# [How to complete this task]
Each line of the data below holding the word "like" must be copied.

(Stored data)
★ ★ ★ ★

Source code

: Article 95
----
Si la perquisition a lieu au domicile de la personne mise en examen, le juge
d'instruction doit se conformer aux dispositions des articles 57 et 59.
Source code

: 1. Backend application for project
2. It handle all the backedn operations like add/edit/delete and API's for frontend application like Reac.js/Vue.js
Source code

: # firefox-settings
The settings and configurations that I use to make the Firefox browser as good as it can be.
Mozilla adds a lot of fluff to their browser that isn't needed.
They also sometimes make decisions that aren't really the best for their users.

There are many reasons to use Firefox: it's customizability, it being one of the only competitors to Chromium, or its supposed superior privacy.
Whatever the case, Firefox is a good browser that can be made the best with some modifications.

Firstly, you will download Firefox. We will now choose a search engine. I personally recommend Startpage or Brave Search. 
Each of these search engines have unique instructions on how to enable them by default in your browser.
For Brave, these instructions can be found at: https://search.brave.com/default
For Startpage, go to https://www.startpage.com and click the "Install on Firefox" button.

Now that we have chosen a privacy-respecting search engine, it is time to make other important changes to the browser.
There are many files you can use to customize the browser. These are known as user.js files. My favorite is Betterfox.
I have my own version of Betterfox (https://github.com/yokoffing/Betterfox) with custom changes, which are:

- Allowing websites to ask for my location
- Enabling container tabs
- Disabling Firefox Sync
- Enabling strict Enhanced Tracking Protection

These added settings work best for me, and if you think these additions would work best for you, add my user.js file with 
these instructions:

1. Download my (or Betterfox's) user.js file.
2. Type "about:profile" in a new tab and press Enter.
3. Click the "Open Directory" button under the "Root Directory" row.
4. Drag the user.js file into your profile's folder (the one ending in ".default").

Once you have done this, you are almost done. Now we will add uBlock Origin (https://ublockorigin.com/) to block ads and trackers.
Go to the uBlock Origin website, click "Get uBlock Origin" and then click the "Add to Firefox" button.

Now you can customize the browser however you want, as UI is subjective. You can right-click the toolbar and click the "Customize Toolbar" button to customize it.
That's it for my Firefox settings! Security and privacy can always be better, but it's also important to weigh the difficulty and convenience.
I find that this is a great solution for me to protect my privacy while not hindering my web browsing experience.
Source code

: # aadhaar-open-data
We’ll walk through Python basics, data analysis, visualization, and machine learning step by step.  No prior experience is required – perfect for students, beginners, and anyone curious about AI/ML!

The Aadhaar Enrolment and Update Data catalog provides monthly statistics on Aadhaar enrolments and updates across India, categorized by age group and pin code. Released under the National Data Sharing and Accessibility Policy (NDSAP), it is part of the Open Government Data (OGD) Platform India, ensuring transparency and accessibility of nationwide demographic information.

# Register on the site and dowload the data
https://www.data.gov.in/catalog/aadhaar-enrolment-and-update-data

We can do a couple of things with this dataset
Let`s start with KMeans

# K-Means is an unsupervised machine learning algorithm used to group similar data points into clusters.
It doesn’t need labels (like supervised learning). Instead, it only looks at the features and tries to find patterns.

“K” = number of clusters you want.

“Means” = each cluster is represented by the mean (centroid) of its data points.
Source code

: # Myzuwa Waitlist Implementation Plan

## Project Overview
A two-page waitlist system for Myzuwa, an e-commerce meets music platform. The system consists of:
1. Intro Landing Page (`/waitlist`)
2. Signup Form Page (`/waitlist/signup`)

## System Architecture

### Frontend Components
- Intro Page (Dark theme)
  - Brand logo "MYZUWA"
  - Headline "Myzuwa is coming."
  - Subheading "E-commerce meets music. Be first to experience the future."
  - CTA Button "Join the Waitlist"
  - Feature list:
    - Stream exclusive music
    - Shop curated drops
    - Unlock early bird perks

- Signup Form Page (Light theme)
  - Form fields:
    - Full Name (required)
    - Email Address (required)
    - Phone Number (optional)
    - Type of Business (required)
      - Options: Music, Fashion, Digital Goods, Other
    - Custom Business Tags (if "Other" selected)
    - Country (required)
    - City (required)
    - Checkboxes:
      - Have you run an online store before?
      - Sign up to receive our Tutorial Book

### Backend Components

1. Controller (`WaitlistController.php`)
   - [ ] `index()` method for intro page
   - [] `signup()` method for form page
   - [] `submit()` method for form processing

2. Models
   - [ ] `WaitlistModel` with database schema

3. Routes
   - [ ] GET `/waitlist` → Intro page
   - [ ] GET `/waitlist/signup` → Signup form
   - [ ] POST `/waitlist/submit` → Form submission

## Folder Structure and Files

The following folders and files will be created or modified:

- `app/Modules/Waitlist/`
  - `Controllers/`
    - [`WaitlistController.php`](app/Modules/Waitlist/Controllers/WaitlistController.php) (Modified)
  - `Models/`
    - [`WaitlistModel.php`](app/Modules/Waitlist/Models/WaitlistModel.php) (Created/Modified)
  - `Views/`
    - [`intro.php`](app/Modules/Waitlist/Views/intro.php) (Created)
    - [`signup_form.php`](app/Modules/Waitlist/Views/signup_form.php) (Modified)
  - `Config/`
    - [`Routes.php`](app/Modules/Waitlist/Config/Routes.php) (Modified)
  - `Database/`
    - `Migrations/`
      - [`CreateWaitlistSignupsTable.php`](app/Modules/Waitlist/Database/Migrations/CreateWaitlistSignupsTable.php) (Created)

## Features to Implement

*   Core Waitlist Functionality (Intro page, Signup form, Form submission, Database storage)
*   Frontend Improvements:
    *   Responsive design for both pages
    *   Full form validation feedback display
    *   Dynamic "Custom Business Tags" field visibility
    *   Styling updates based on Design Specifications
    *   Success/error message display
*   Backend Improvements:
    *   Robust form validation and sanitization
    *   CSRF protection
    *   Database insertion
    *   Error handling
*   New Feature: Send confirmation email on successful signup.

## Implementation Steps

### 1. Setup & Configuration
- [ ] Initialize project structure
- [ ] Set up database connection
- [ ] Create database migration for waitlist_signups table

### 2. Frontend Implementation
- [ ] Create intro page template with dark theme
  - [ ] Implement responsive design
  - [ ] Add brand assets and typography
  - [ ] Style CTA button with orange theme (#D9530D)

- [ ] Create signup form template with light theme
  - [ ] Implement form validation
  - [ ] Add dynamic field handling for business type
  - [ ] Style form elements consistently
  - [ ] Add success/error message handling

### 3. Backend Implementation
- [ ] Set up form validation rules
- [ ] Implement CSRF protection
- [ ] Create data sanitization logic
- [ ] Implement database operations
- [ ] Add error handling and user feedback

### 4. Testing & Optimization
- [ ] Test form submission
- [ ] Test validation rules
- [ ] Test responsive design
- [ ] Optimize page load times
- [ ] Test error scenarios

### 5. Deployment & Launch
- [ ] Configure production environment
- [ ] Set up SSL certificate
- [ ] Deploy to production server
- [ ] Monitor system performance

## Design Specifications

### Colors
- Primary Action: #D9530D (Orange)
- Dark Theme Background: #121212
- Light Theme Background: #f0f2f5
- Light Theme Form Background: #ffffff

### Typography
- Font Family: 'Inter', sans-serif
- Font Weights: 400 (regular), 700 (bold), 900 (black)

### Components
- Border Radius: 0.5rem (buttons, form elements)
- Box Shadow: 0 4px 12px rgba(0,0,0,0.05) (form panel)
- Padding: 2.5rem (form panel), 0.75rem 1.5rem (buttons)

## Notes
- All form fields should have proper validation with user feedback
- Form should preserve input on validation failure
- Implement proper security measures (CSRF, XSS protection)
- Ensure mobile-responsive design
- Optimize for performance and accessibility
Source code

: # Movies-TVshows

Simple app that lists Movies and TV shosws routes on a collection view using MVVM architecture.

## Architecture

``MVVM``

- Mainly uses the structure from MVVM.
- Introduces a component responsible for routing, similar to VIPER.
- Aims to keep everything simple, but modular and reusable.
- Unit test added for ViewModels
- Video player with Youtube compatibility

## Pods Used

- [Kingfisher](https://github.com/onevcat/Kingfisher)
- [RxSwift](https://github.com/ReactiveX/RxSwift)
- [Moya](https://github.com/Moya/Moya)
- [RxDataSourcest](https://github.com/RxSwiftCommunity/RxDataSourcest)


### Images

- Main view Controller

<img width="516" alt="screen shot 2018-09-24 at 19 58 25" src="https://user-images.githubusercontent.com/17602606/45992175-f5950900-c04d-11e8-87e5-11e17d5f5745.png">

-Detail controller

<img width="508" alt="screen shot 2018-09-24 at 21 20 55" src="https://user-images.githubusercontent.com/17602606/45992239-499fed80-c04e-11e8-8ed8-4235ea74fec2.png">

★ ★ ★ ★

# [Written solution]
2. It handle all the backedn operations like add/edit/delete and API's for frontend application like Reac.js/Vue.js
It doesn’t need labels (like supervised learning). Instead, it only looks at the features and tries to find patterns.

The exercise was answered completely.